Die Sängerin, Songwriterin und Nebenerwerbsschauspielerin Björk. Foto: StZN/Vidar Logi

Die isländische Popsängerin Björk legt ihr nun zehntes Album vor. Auf „Fossora“ zeigt sie sich wieder mal voller Freude am Experiment.

Nanu? Sechs Bassklarinetten instrumentieren „Atopos“, das Eröffnungsstück des neuen, an diesem Freitag erscheinenden Björk-Albums „Fossora“. Das klingt – in jeder Hinsicht – ungewöhnlich. Gilt doch dieses Holzblasinstrument nicht gerade als das coolste Hipstertool schlechthin, und auch mit seiner bisherigen Verwendung in der Popularmusik kann man schwerlich üppige Musikbibliotheken bestücken.

Aber das schon komisch aussehende zwittrige Instrument aus Grenadillholz mit metallenem S-Bogen und Schalltrichter, sonst allenfalls peripher im Jazz beheimatet, passt perfekt zu Björks auch diesmal wieder extraordinären Musik, muss sich die Sängerfee wohl gedacht haben. Und damit auch gleich gründlich mit allen Hörkonventionen gebrochen wird, komplettiert ein indonesisches Duo namens Gabber Modus Operandi das Personaltableau in „Atopos“, das für gewöhnlich in besonders schrägen Techno-Spielarten beheimatet ist.

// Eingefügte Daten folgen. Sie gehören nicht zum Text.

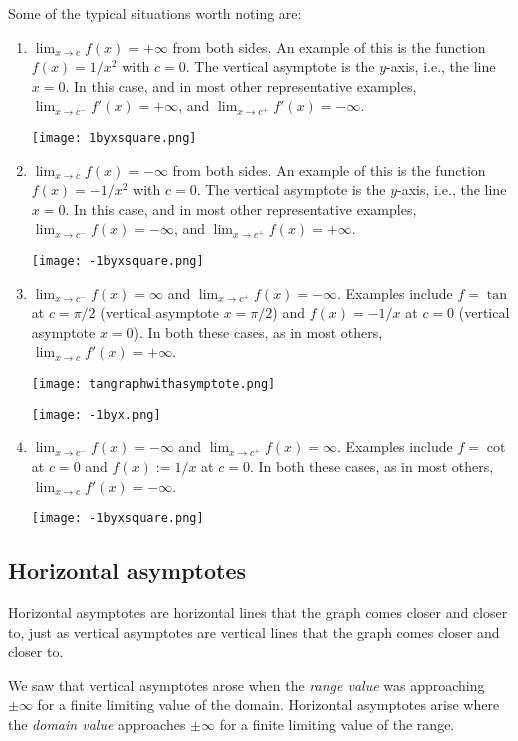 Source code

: \documentclass[10pt]{amsart}
\begin{document}
Some of the typical situations worth noting are:

\begin{enumerate}
\item $\lim_{x \to c} f(x) = +\infty$ from both sides. An example of
  this is the function $f(x) = 1/x^2$ with $c = 0$. The vertical
  asymptote is the $y$-axis, i.e., the line $x = 0$. In this case, and
  in most other representative examples, $\lim_{x \to c^-} f'(x) =
  +\infty$, and $\lim_{x \to c^+} f'(x) = -\infty$.
  
  \texttt{[image: 1byxsquare.png]}

\item $\lim_{x \to c} f(x) = -\infty$ from both sides. An example of
  this is the function $f(x) = -1/x^2$ with $c = 0$. The vertical
  asymptote is the $y$-axis, i.e., the line $x = 0$. In this case, and
  in most other representative examples, $\lim_{x \to c^-} f(x) =
  -\infty$, and $\lim_{x \to c^+} f(x) = +\infty$.

  \texttt{[image: -1byxsquare.png]}

\item $\lim_{x \to c^-} f(x) = \infty$ and $\lim_{x \to c^+} f(x) =
  -\infty$. Examples include $f = \tan$ at $c = \pi/2$ (vertical
  asymptote $x = \pi/2$) and $f(x) = -1/x$ at $c = 0$ (vertical
  asymptote $x = 0$). In both these cases, as in most others, $\lim_{x
    \to c} f'(x) = +\infty$.

  \texttt{[image: tangraphwithasymptote.png]}

  \texttt{[image: -1byx.png]}
\item $\lim_{x \to c^-} f(x) = -\infty$ and $\lim_{x \to c^+} f(x) =
  \infty$. Examples include $f = \cot$ at $c = 0$ and $f(x) := 1/x$ at
  $c = 0$. In both these cases, as in most others, $\lim_{x \to c}
  f'(x) = -\infty$.

  \texttt{[image: -1byxsquare.png]}

\end{enumerate}

\subsection{Horizontal asymptotes}

Horizontal asymptotes are horizontal lines that the graph comes closer
and closer to, just as vertical asymptotes are vertical lines that the
graph comes closer and closer to.

We saw that vertical asymptotes arose when the {\em range value} was
approaching $\pm \infty$ for a finite limiting value of the
domain. Horizontal asymptotes arise where the {\em domain value}
approaches $\pm \infty$ for a finite limiting value of the range.
\end{document}

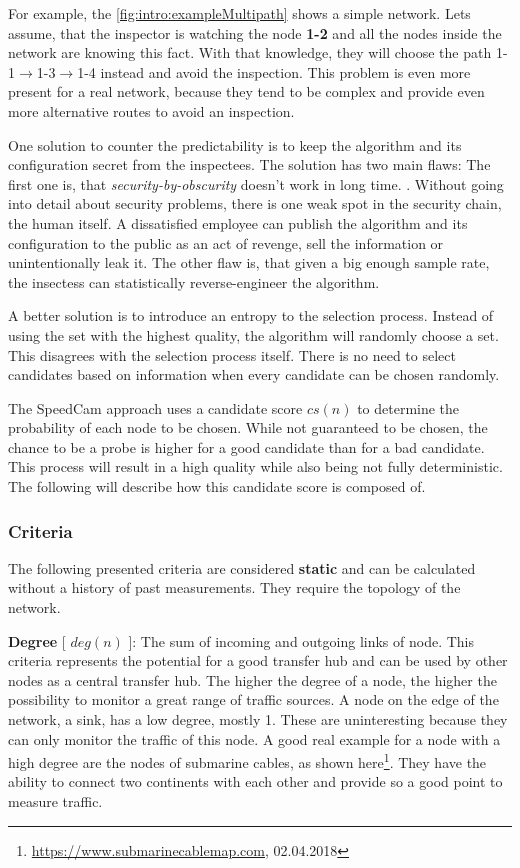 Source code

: \documentclass[thesis.tex]{subfiles}
\begin{document}
For example, the \autoref{fig:intro:exampleMultipath} shows a simple network. Lets assume, that the inspector is watching the node \textbf{1-2} and all the nodes inside the network are knowing this fact. With that knowledge, they will choose the path 1-1$\rightarrow$1-3$\rightarrow$1-4 instead and avoid the inspection. This problem is even more present for a real network, because they tend to be complex and provide even more alternative routes to avoid an inspection.

One solution to counter the predictability is to keep the algorithm and its configuration secret from the inspectees. The solution has two main flaws: The first one is, that \textit{security-by-obscurity} doesn't work in long time. . Without going into detail about security problems, there is one weak spot in the security chain, the human itself. A dissatisfied employee can publish the algorithm and its configuration to the public as an act of revenge, sell the information or unintentionally leak it. The other flaw is, that given a big enough sample rate, the insectess can statistically reverse-engineer the algorithm. 

A better solution is to introduce an entropy to the selection process. Instead of using the set with the highest quality, the algorithm will randomly choose a set. This disagrees with the selection process itself. There is no need to select candidates based on information when every candidate can be chosen randomly.

The SpeedCam approach uses a candidate score $cs(n)$ to determine the probability of each node to be chosen. While not guaranteed to be chosen, the chance to be a probe is higher for a good candidate than for a bad candidate. This process will result in a high quality while also being not fully deterministic. The following will describe how this candidate score is composed of.

\subsubsection{Criteria}
The following presented criteria are considered \textbf{static} and can be calculated without a history of past measurements. They require the topology of the network.

\textbf{Degree} [ $deg(n)$ ]: The sum of incoming and outgoing links of node. This criteria represents the potential for a good transfer hub and can be used by other nodes as a central transfer hub. The higher the degree of a node, the higher the possibility to monitor a great range of traffic sources. A node on the edge of the network, a sink, has a low degree, mostly 1. These are uninteresting because they can only monitor the traffic of this node. A good real example for a node with a high degree are the nodes of submarine cables, as shown here\footnote{\url{https://www.submarinecablemap.com}, 02.04.2018}. They have the ability to connect two continents with each other and provide so a good point to measure traffic.
\end{document}
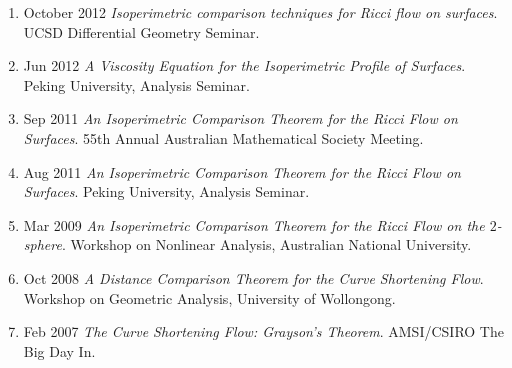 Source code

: \documentclass[12pt]{amsart}
\begin{document}
\begin{enumerate}[resume]
\item October 2012 \emph{Isoperimetric comparison techniques for Ricci flow on surfaces}. UCSD Differential Geometry Seminar.
\item Jun 2012 \emph{A Viscosity Equation for the Isoperimetric Profile of Surfaces}. Peking University, Analysis Seminar.
\item Sep 2011 \emph{An Isoperimetric Comparison Theorem for the Ricci Flow on Surfaces}. 55th Annual Australian Mathematical Society Meeting.
\item Aug 2011 \emph{An Isoperimetric Comparison Theorem for the Ricci Flow on Surfaces}. Peking University, Analysis Seminar.
\item Mar 2009 \emph{An Isoperimetric Comparison Theorem for the Ricci Flow on the $2$-sphere}. Workshop on Nonlinear Analysis, Australian National University.
\item Oct 2008 \emph{A Distance Comparison Theorem for the Curve Shortening Flow}. Workshop on Geometric Analysis, University of Wollongong.
\item Feb 2007 \emph{The Curve Shortening Flow: Grayson's Theorem}. AMSI/CSIRO The Big Day In.
\end{enumerate}
\end{document}
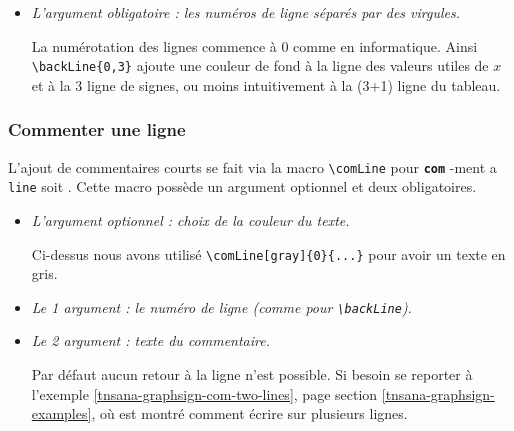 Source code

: \documentclass[12pt,a4paper]{book}
\makeatletter
\newcommand\env[1]{\texttt{#1}}
\newcommand\macro[1]{\env{\textbackslash{}#1}}
\theoremstyle{definition}
\newcommand\whyprefix[2]{%
	\textbf{\prefix{#1}}-#2%
}
\newcommand\prefix[1]{%
	\texttt{#1}%
}
\newcommand\inenglish{\@ifstar{\@inenglish@star}{\@inenglish@no@star}}
\newcommand\@inenglish@star[1]{%
	\emph{\og #1 \fg}%
}
\newcommand\@inenglish@no@star[1]{%
	\@inenglish@star{#1} en anglais%
}
\makeatother
\begin{document}
{{\begin{itemize}[label=\small\textbullet, itemsep=.25em]
          \smallskip
          
          Ci-dessus nous avons utilisé la couleur par défaut qui est  \verb#gray!30#.


    \medskip
    \item \textit{L'argument obligatoire : les numéros de ligne séparés par des virgules.}
          
          \smallskip
          
          La numérotation des lignes commence à $0$ comme en informatique. Ainsi \verb#\backLine{0,3}# ajoute une couleur de fond à la ligne des valeurs utiles de $x$ et à la 3\ieme{} ligne de signes, ou moins intuitivement à la (3+1)\ieme{} ligne du tableau.
\end{itemize}





\subsubsection{Commenter une ligne} \label{tnsana-comment-tab-sign}

L'ajout de commentaires courts se fait via la macro \macro{comLine} pour \whyprefix{com}{ment a} \prefix{line} soit \inenglish{commenter une ligne}.
Cette macro possède un argument optionnel et deux obligatoires.

\begin{itemize}[label=\small\textbullet, itemsep=.25em]
    \item \textit{L'argument optionnel : choix de la couleur du texte.}
          
          \smallskip
          
          Ci-dessus nous avons utilisé \verb#\comLine[gray]{0}{...}# pour avoir un texte en gris.


    \item \textit{Le 1\ier{} argument : le numéro de ligne \emph{(comme pour \macro{backLine})}.}


    \item \textit{Le 2\ieme{} argument : texte du commentaire.}
          
          \smallskip
          
          Par défaut aucun retour à la ligne n'est possible.
          Si besoin se reporter à l'exemple \ref{tnsana-graphsign-com-two-lines},  page \pageref{tnsana-graphsign-com-two-lines} section \ref{tnsana-graphsign-examples}, où est montré comment écrire sur plusieurs lignes.
\end{itemize}


}}
\end{document}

Darüber legt sich die nach wie vor unikale Stimme der mittlerweile 56-jährigen Isländerin, und heraus kommt bei diesem Stelldichein der Originalitäten ein entsprechend vertracktes Stück Musik.

Da geht noch mehr!

Versponnener geht’s nimmer? Aber sicher doch! Im weiteren Verlauf der dreizehn Stücke dieses Albums, die auf Titel wie „Ovule“, „Fagurt Er i Fjördum“ oder „Trölla-Gabba“ hören, kommen neben dem den Gesamtklang prägenden Bassklarinettensextett auch Posaunen, Pauken, Oboe, ein Streichorchester, ein dutzendköpfiges Flötenensemble und ein Chor hier, am Synthesizer generierte Basslinien und Keyboardprogrammierungen dort zum Einsatz. Das dieses Werk durchziehende Grundthema schließlich, wie es auch in den Songtiteln „Mycelia“ und „Fungal City“ anklingt, ist den Worten der Künstlerin zufolge der Pilz als solcher. Ach ja, und die Coronapandemie.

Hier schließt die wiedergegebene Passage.